Watermelons are beautifully green on the outside. But if you had never seen one before, you might be deceived into thinking the whole fruit is the same color. It wouldn't be until you cut it open that you'd come to find the inside is a deep, juicy red.
Even though it may sound odd, watermelons are a fitting analogy for metrics in the IT world. It's easy to get a false sense of comfort by glancing at your dashboard. It often presents a large number of indicators that give off a welcoming green glow. But if you just dig a bit deeper, you'll come to realize users are experiencing issues of which you weren't even aware. Just like with the watermelon, you'll be deceived until you discover the underlying sea of red.
Unlike the obvious red insides of a watermelon, however, pinpointing the red spots in your network might be difficult. This challenge arises simply because you're dealing with a huge amount of data. In a large environment, you may regularly see 98.5% to 99% availability. That's a good threshold as long as the failures are evenly distributed across your entire user base.
The problem occurs when those failures are concentrated on a small group of individuals. It could be a particular location, characteristic, or combination of system attributes that causes a small subset of users to experience nearly 100% failure rates. In aggregated view, the 1.5% overall failure rate isn't meeting the threshold to trigger a red light.

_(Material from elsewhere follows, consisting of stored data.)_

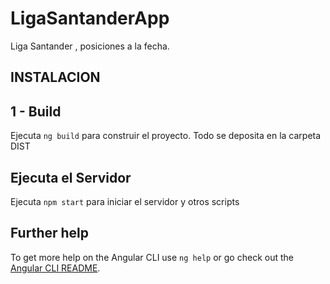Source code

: # LigaSantanderApp

Liga Santander , posiciones a la fecha.

## INSTALACION

## 1 - Build

Ejecuta `ng build` para construir el proyecto. Todo se deposita en la carpeta DIST

## Ejecuta el Servidor
Ejecuta `npm start` para iniciar el servidor y otros scripts


## Further help

To get more help on the Angular CLI use `ng help` or go check out the [Angular CLI README](https://github.com/angular/angular-cli/blob/master/README.md).
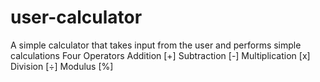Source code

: # user-calculator
A simple calculator that takes input from the user and performs simple calculations
Four Operators
Addition [+]
Subtraction [-]
Multiplication [x]
Division [÷]
Modulus [%]
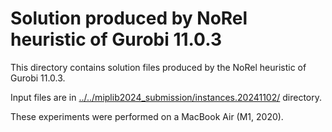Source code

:# Solution produced by NoRel heuristic of Gurobi 11.0.3

This directory contains solution files produced by the NoRel heuristic of Gurobi 11.0.3.

Input files are in [../../miplib2024_submission/instances.20241102/](../../miplib2024_submission/instances.20241102/) directory.

These experiments were performed on a MacBook Air (M1, 2020).
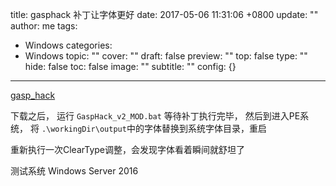 title: gasphack 补丁让字体更好
date: 2017-05-06 11:31:06 +0800
update: ""
author: me
tags:
- Windows
categories:
- Windows
topic: ""
cover: ""
draft: false
preview: ""
top: false
type: ""
hide: false
toc: false
image: ""
subtitle: ""
config: {}


---



[gasp_hack](http://pan.baidu.com/s/1eRRXhn0)

下载之后， 运行 `GaspHack_v2_MOD.bat` 等待补丁执行完毕， 然后到进入PE系统， 将 `.\workingDir\output`中的字体替换到系统字体目录，重启

重新执行一次ClearType调整，会发现字体看着瞬间就舒坦了

测试系统 Windows Server 2016
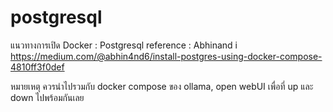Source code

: # postgresql

แนวทางการเปิด Docker : Postgresql
reference : Abhinand i
https://medium.com/@abhin4nd6/install-postgres-using-docker-compose-4810ff3f0def

หมายเหตุ ควรนำไปรวมกับ docker compose ของ ollama, open webUI เพื่อที่ up และ down ไปพร้อมกันเลย
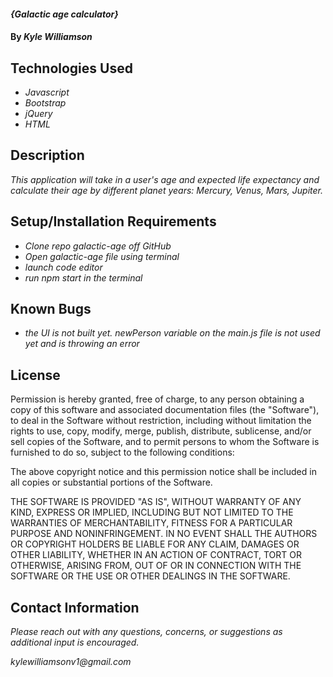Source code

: #### _{Galactic age calculator}_

#### By _**Kyle Williamson**_

## Technologies Used

* _Javascript_
* _Bootstrap_
* _jQuery_
* _HTML_

## Description

_This application will take in a user's age and expected life expectancy and calculate their age by different planet years: Mercury, Venus, Mars, Jupiter._

## Setup/Installation Requirements

* _Clone repo galactic-age off GitHub_
* _Open galactic-age file using terminal_
* _launch code editor_
* _run npm start in the terminal_

## Known Bugs

* _the UI is not built yet.  newPerson variable on the main.js file is not used yet and is throwing an error_


## License

Permission is hereby granted, free of charge, to any person obtaining a copy of this software and associated documentation files (the "Software"), to deal in the Software without restriction, including without limitation the rights to use, copy, modify, merge, publish, distribute, sublicense, and/or sell copies of the Software, and to permit persons to whom the Software is furnished to do so, subject to the following conditions:

The above copyright notice and this permission notice shall be included in all copies or substantial portions of the Software.

THE SOFTWARE IS PROVIDED "AS IS", WITHOUT WARRANTY OF ANY KIND, EXPRESS OR IMPLIED, INCLUDING BUT NOT LIMITED TO THE WARRANTIES OF MERCHANTABILITY, FITNESS FOR A PARTICULAR PURPOSE AND NONINFRINGEMENT. IN NO EVENT SHALL THE AUTHORS OR COPYRIGHT HOLDERS BE LIABLE FOR ANY CLAIM, DAMAGES OR OTHER LIABILITY, WHETHER IN AN ACTION OF CONTRACT, TORT OR OTHERWISE, ARISING FROM, OUT OF OR IN CONNECTION WITH THE SOFTWARE OR THE USE OR OTHER DEALINGS IN THE SOFTWARE.

## Contact Information

_Please reach out with any questions, concerns, or suggestions as additional input is encouraged._

_kylewilliamsonv1@gmail.com_ 
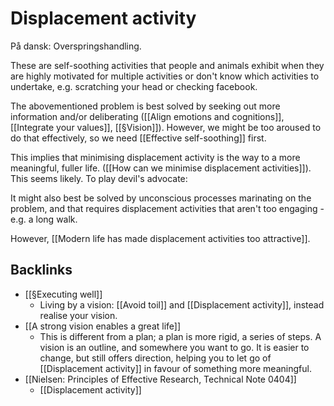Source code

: # Displacement activity
På dansk: Overspringshandling.

These are self-soothing activities that people and animals exhibit when they are highly motivated for multiple activities or don't know which activities to undertake, e.g. scratching your head or checking facebook.

The abovementioned problem is best solved by seeking out more information and/or deliberating ([[Align emotions and cognitions]], [[Integrate your values]], [[§Vision]]). However, we might be too aroused to do that effectively, so we need [[Effective self-soothing]] first.

This implies that minimising displacement activity is the way to a more meaningful, fuller life. ([[How can we minimise displacement activities]]). This seems likely. To play devil's advocate:

It might also best be solved by unconscious processes marinating on the problem, and that requires displacement activities that aren't too engaging - e.g. a long walk.

However, [[Modern life has made displacement activities too attractive]].

## Backlinks
* [[§Executing well]]
	* Living by a vision: [[Avoid toil]] and [[Displacement activity]], instead realise your vision.
* [[A strong vision enables a great life]]
	* This is different from a plan; a plan is more rigid, a series of steps. A vision is an outline, and somewhere you want to go. It is easier to change, but still offers direction, helping you to let go of [[Displacement activity]] in favour of something more meaningful.
* [[Nielsen: Principles of Effective Research, Technical Note 0404]]
	* [[Displacement activity]]

<!-- #p1 -->

<!-- #.inbox -->

<!-- {BearID:E780F908-F667-428C-85A0-1376C862B905-11937-000019D6C19B3D60} -->
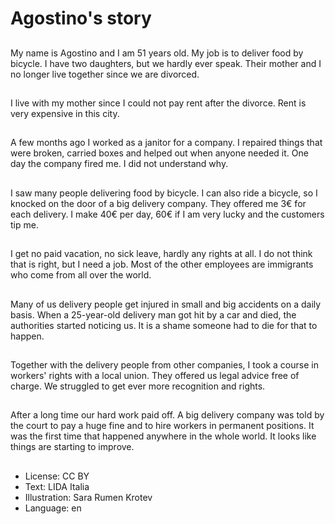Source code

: # Agostino's story

##
My name is Agostino and I am 51 years old. My job is to deliver food by bicycle. I have two daughters, but we hardly ever speak. Their mother and I no longer live together since we are divorced.

##
I live with my mother since I could not pay rent after the divorce. Rent is very expensive in this city.

##
A few months ago I worked as a janitor for a company. I repaired things that were broken, carried boxes and helped out when anyone needed it. One day the company fired me. I did not understand why.

##
I saw many people delivering food by bicycle. I can also ride a bicycle, so I knocked on the door of a big delivery company. They offered me 3€ for each delivery. I make 40€ per day, 60€ if I am very lucky and the customers tip me.

##
I get no paid vacation, no sick leave, hardly any rights at all. I do not think that is right, but I need a job. Most of the other employees are immigrants who come from all over the world.

##
Many of us delivery people get injured in small and big accidents on a daily basis. When a 25-year-old delivery man got hit by a car and died, the authorities started noticing us. It is a shame someone had to die for that to happen.

##
Together with the delivery people from other companies, I took a course in workers' rights with a local union. They offered us legal advice free of charge. We struggled to get ever more recognition and rights.

##
After a long time our hard work paid off. A big delivery company was told by the court to pay a huge fine and to hire workers in permanent positions. It was the first time that happened anywhere in the whole world. It looks like things are starting to improve.

##
* License: CC BY
* Text: LIDA Italia
* Illustration: Sara Rumen Krotev
* Language: en
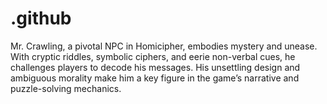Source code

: # .github
Mr. Crawling, a pivotal NPC in Homicipher, embodies mystery and unease. With cryptic riddles, symbolic ciphers, and eerie non-verbal cues, he challenges players to decode his messages. His unsettling design and ambiguous morality make him a key figure in the game’s narrative and puzzle-solving mechanics.
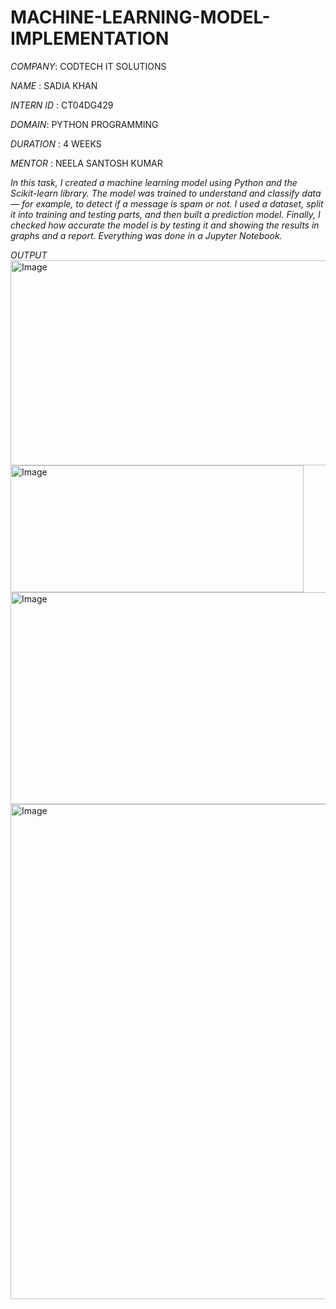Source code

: # MACHINE-LEARNING-MODEL-IMPLEMENTATION

*COMPANY*: CODTECH IT SOLUTIONS

*NAME* : SADIA KHAN

*INTERN ID* : CT04DG429

*DOMAIN*: PYTHON PROGRAMMING

*DURATION* : 4 WEEKS

*MENTOR* : NEELA SANTOSH KUMAR

*In this task, I created a machine learning model using Python and the Scikit-learn library. The model was trained to understand and classify data — for example, to detect if a message is spam or not. I used a dataset, split it into training and testing parts, and then built a prediction model. Finally, I checked how accurate the model is by testing it and showing the results in graphs and a report. Everything was done in a Jupyter Notebook.*

*OUTPUT*
<img width="809" height="328" alt="Image" src="https://github.com/user-attachments/assets/02e547d3-9f95-4460-8877-144fb59fe6df" />
<img width="469" height="203" alt="Image" src="https://github.com/user-attachments/assets/4cb41c98-fbeb-40c9-a9a3-9870ddf0a95b" />
<img width="800" height="339" alt="Image" src="https://github.com/user-attachments/assets/d4f02615-4aae-4267-8a8f-e395a8717c00" />
<img width="1023" height="792" alt="Image" src="https://github.com/user-attachments/assets/b168b2cf-5e41-4331-b4c5-47de6f552e93" />
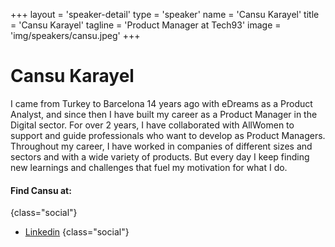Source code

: +++
layout = 'speaker-detail'
type = 'speaker'
name = 'Cansu Karayel'
title = 'Cansu Karayel'
tagline = 'Product Manager at Tech93'
image = 'img/speakers/cansu.jpeg'
+++

# Cansu Karayel
I came from Turkey to Barcelona 14 years ago with eDreams as a Product Analyst, and since then I have built my career as a Product Manager in the Digital sector.
For over 2 years, I have collaborated with AllWomen to support and guide professionals who want to develop as Product Managers.
Throughout my career, I have worked in companies of different sizes and sectors and with a wide variety of products. But every day I keep finding new learnings and challenges that fuel my motivation for what I do.

#### Find Cansu at:
{class="social"}
* [Linkedin](https://www.linkedin.com/in/cansukarayel/)
  {class="social"}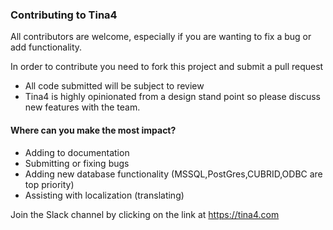 ### Contributing to Tina4

All contributors are welcome, especially if you are wanting to fix a bug or add functionality.

In order to contribute you need to fork this project and submit a pull request

- All code submitted will be subject to review
- Tina4 is highly opinionated from a design stand point so please discuss new features with the team.

#### Where can you make the most impact?
- Adding to documentation
- Submitting or fixing bugs
- Adding new database functionality (MSSQL,PostGres,CUBRID,ODBC are top priority)
- Assisting with localization (translating)

Join the Slack channel by clicking on the link at https://tina4.com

How can you prevent yourself from becoming a victim of watermelon metrics? It comes down to measuring customer experience by looking across a large number of users. If you were only relying on your dashboard, you'd definitely be in trouble. You need to have a system in place that's smart enough to pick the outliers. It needs to be able to detect failures that are concentrated so that a small group of users is seeing a significant impact. The goal isn't just to understand the total level of errors, but to figure out how those errors group together. Is a specific subset of systems and individuals being affected?
Another mistake that all too many organizations make is to build dashboards that look at each individual system separately. They may have a dashboard full of green because each system is operating within acceptable parameters. Especially in unified communications, the reality is that the solution itself is not an individual system. It's an entire ecosystem of solutions working together interoperably. The interoperation of those solutions is actually what delivers the customer experience.
Underneath the dashboard's green facade could be an issue where the interconnection between the systems isn't working properly. The resulting user experience may be a caller that reaches a contact center agent who has to ask for account credentials because the information isn't automatically populating the screen. The caller might also end up at a dead end in the IVR system. Even worse, the call may not even go through at all.
It's ultimately a question of being able to find the underlying connections on which the user experience depends. A system that uses artificial intelligence and correlation will be able to understand how to group the data and look at it dynamically to identify any issues or abnormalities. The mathematical discipline called anomaly detection is an entire science in itself, and allows the pinpointing of issues that would otherwise be hidden within normal distributions and thresholds.
UC management systems should look at the ecosystem holistically, examining the critical interactions between systems. That's how you break the watermelon open and identify hidden red areas in the form of interdependency and interoperability. Ultimately, looking at the totality of the customer experience is possible.
You can think of a UC system as both a horizontal and vertical arrangement. Horizontally, it's a collection of several solutions working together in tandem. Vertically, it's a multilayer technology stack that depends on interconnections. Instead of looking at how all those individual elements are performing, you need a bird's-eye view of how well they're performing together.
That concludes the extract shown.